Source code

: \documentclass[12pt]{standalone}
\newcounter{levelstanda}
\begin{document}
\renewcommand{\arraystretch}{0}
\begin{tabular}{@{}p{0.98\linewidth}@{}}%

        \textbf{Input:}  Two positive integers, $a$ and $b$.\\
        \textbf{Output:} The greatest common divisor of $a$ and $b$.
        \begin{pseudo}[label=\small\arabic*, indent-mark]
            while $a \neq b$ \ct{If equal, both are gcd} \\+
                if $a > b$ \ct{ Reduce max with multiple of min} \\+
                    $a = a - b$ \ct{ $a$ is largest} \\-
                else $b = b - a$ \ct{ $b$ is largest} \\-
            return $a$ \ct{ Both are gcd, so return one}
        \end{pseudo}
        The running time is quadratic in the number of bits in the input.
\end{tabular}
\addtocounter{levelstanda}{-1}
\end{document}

---

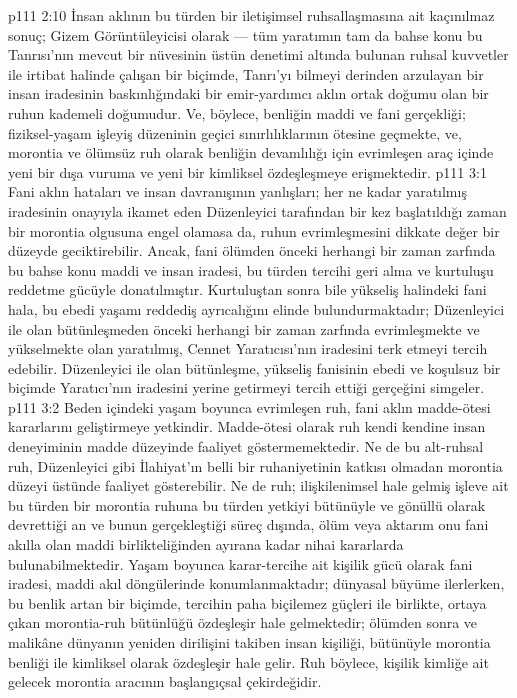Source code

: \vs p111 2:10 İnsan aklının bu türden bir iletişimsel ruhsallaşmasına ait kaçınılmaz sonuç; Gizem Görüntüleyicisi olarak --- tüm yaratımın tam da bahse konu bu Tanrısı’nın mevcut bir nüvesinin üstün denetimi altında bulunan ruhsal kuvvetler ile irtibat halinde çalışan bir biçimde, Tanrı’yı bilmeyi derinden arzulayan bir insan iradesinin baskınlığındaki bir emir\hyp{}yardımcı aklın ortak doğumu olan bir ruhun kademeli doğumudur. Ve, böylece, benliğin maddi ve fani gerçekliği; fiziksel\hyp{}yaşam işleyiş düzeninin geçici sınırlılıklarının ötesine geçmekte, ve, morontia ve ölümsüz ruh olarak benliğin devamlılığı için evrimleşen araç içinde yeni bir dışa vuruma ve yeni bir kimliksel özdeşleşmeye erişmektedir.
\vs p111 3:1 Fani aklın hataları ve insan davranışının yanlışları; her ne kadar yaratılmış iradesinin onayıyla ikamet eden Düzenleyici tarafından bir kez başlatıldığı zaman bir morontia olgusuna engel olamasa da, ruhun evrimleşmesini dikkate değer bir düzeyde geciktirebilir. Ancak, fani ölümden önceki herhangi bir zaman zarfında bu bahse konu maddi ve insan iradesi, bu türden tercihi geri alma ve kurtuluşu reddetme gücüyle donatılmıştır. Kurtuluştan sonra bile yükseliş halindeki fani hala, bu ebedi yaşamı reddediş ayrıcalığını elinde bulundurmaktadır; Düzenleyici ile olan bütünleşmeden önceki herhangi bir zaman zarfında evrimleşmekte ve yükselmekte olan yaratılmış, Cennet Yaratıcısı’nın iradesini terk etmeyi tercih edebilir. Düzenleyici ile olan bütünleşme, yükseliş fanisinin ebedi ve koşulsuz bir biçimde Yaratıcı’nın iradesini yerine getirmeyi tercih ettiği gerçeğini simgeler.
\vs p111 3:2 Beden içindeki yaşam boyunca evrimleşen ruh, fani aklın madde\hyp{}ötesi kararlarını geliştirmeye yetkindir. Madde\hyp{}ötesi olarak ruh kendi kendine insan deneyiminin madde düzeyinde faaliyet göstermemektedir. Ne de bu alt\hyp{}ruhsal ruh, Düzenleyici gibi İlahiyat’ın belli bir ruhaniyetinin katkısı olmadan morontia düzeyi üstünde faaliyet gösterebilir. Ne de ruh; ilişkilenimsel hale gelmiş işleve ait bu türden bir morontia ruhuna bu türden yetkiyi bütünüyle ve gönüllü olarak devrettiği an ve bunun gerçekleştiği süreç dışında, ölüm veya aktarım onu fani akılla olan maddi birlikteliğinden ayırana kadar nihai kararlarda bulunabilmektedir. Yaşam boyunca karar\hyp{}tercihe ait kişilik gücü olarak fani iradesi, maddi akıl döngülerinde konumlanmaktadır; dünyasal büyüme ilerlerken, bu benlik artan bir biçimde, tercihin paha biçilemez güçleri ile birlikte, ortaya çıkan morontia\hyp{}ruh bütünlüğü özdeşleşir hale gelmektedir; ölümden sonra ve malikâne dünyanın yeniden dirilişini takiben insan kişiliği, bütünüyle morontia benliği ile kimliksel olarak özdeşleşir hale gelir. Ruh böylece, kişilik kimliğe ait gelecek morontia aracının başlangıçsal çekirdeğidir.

- **AIM OF THE EXERCISE**
Your task is to copy each line of the listing that holds the word "begin".

- **EXERCISE RESPONSE**
\begin{document}
\begin{tabular}{@{}p{0.98\linewidth}@{}}%
        \begin{pseudo}[label=\small\arabic*, indent-mark]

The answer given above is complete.